Dear George,
Thank you for your reply. I understood your point that I
should implement correct communication scheme instead of using eager limit as a
parameter.
However, my intention for relying and taking benefit of eager limit is to avoid
application memory allocation at the sending process.
I am doing pairwise communication(single in out buffer) and not all-to-all
comm. I want to take advantage of the message buffering done by eager protocol
only at the receiver process.
I want to save the application level buffering(required for the problem I am
trying to solve) at the sending process.
(Since as per Eager Protocol, it is the responsibility of the receiving process
to buffer the message upon its arrival, especially if the receive operation has
not been posted.)
Is there any ompi API to query eager limit? Or I have to check the MCA
variables and use it to pass to the application in case I want to use it.
With Regards,
S. Biplab Raut
From: George Bosilca <[email protected]>
Sent: Wednesday, March 25, 2020 9:58 PM
To: Raut, S Biplab <[email protected]>
Cc: Open MPI Users <[email protected]>
Subject: Re: [OMPI users] Regarding eager limit relationship to send message
size
[CAUTION: External Email]
On Wed, Mar 25, 2020 at 4:49 AM Raut, S Biplab
<[email protected]<mailto:[email protected]>> wrote:
[AMD Official Use Only - Internal Distribution Only]
Dear George,
Thank you the reply. But my question is more
particularly on the message size from application side.
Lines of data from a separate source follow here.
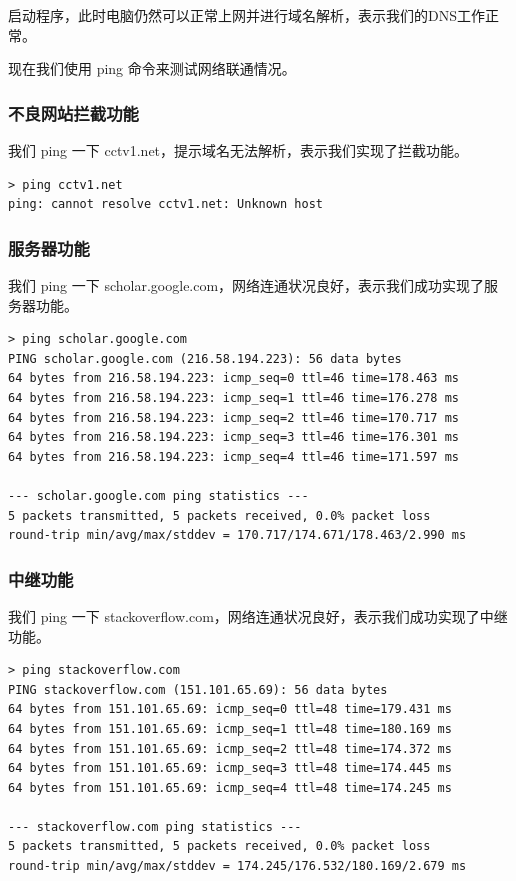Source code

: \documentclass[]{article}
\begin{document}
        启动程序，此时电脑仍然可以正常上网并进行域名解析，表示我们的DNS工作正常。

        现在我们使用 ping 命令来测试网络联通情况。

        \subsubsection{不良网站拦截功能}
            我们 ping 一下 cctv1.net，提示域名无法解析，表示我们实现了拦截功能。

            \begin{lstlisting}
> ping cctv1.net                
ping: cannot resolve cctv1.net: Unknown host
            \end{lstlisting}

        \subsubsection{服务器功能}
            我们 ping 一下 scholar.google.com，网络连通状况良好，表示我们成功实现了服务器功能。

            \begin{lstlisting}
> ping scholar.google.com
PING scholar.google.com (216.58.194.223): 56 data bytes
64 bytes from 216.58.194.223: icmp_seq=0 ttl=46 time=178.463 ms
64 bytes from 216.58.194.223: icmp_seq=1 ttl=46 time=176.278 ms
64 bytes from 216.58.194.223: icmp_seq=2 ttl=46 time=170.717 ms
64 bytes from 216.58.194.223: icmp_seq=3 ttl=46 time=176.301 ms
64 bytes from 216.58.194.223: icmp_seq=4 ttl=46 time=171.597 ms

--- scholar.google.com ping statistics ---
5 packets transmitted, 5 packets received, 0.0% packet loss
round-trip min/avg/max/stddev = 170.717/174.671/178.463/2.990 ms
            \end{lstlisting}

        \subsubsection{中继功能}
            我们 ping 一下 stackoverflow.com，网络连通状况良好，表示我们成功实现了中继功能。

            \begin{lstlisting}
> ping stackoverflow.com
PING stackoverflow.com (151.101.65.69): 56 data bytes
64 bytes from 151.101.65.69: icmp_seq=0 ttl=48 time=179.431 ms
64 bytes from 151.101.65.69: icmp_seq=1 ttl=48 time=180.169 ms
64 bytes from 151.101.65.69: icmp_seq=2 ttl=48 time=174.372 ms
64 bytes from 151.101.65.69: icmp_seq=3 ttl=48 time=174.445 ms
64 bytes from 151.101.65.69: icmp_seq=4 ttl=48 time=174.245 ms

--- stackoverflow.com ping statistics ---
5 packets transmitted, 5 packets received, 0.0% packet loss
round-trip min/avg/max/stddev = 174.245/176.532/180.169/2.679 ms                
            \end{lstlisting}
\end{document}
Let’s say the application is running with 128 ranks.
Each rank is doing send() msg to rest of 127 ranks where the msg length sent is
under question.
Now after all the sends are completed, each rank will recv() msg from rest of
127 ranks.
Unless the msg length in the sending part is within eager_limit (4K size), this
program will hang.
This is definitively not true, one can imagine many communication patterns that
will ensure correctness for your all-to-all communications. As an example, you
can place your processes in a virtual ring, and at each step send and recv
to/from process (my_rank + step) % comm_size. This communication pattern will
always be correct, independent of the eager size (for as long as you correctly
order the send/recv for each pair).
So, based on the above scenario, my questions are:-
1. Can each of the rank send message upto 4K size successfully, i.e all 128
ranks sending (128 * 4K) bytes simultaneously?
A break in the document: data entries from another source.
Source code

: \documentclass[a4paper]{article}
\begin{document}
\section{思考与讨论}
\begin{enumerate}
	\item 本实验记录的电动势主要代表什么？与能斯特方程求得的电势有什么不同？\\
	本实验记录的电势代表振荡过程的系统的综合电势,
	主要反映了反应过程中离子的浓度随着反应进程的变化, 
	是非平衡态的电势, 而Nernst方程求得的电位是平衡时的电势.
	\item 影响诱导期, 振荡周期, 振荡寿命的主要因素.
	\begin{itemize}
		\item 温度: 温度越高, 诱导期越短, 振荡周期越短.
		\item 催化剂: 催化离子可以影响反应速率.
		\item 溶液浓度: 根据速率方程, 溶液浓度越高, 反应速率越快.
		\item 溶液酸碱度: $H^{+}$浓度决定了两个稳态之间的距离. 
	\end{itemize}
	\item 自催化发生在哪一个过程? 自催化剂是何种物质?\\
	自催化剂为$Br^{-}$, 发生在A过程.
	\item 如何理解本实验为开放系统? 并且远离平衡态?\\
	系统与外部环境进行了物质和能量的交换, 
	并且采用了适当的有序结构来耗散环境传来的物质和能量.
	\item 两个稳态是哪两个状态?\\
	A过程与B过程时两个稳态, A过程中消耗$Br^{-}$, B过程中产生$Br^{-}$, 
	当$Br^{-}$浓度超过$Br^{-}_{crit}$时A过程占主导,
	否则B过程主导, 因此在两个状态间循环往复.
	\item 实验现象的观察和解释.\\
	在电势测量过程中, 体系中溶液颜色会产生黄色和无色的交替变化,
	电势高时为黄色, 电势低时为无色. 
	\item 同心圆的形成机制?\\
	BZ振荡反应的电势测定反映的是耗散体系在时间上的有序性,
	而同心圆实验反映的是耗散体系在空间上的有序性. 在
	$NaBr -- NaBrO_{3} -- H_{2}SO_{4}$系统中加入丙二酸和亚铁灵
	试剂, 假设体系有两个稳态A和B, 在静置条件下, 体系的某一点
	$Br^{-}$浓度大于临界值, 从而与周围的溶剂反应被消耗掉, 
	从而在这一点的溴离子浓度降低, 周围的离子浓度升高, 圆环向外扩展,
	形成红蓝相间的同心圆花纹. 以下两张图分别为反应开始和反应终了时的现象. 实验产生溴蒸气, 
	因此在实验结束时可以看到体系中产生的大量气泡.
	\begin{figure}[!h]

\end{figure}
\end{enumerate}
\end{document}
Potentially yes, but there are physical constraints (aka number of network
links, switches capabilities, ... ) and memory limits. But if you have enough
memory, this could potentially work. I'm not saying this is correct and should
be done.
1. If application has bigger msg to be sent by each rank, then how to derive
the send message size? Is it equal to eager_limit and each rank needs to send
multiple chunks of this size?
Definitively not! You should never rely on the eager size to fix a complex
communication pattern. The rule of thumb should be: Is my application working
correctly if the MPI forces a zero-bytes eager size. As suggested above, the
most suitable approach is to define a communication scheme that would never
deadlock.
George.
With Regards,
S. Biplab Raut
From: George Bosilca <[email protected]<mailto:[email protected]>>
Sent: Tuesday, March 24, 2020 9:01 PM
To: Open MPI Users <[email protected]<mailto:[email protected]>>
Cc: Raut, S Biplab <[email protected]<mailto:[email protected]>>
Subject: Re: [OMPI users] Regarding eager limit relationship to send message
size
[CAUTION: External Email]
Biplab,
The eager is a constant for each BTL, and it represent the data that is sent
eagerly with the matching information out of the entire message. So, if the
question is how much memory is needed to store all the eager messages then the
answer will depend on the communication pattern of your application:
- applications using only blocking messages might only have 1 pending
communications per peer, so in the worst case any process will only need at
most P * eager_size memory for local storage of the eager.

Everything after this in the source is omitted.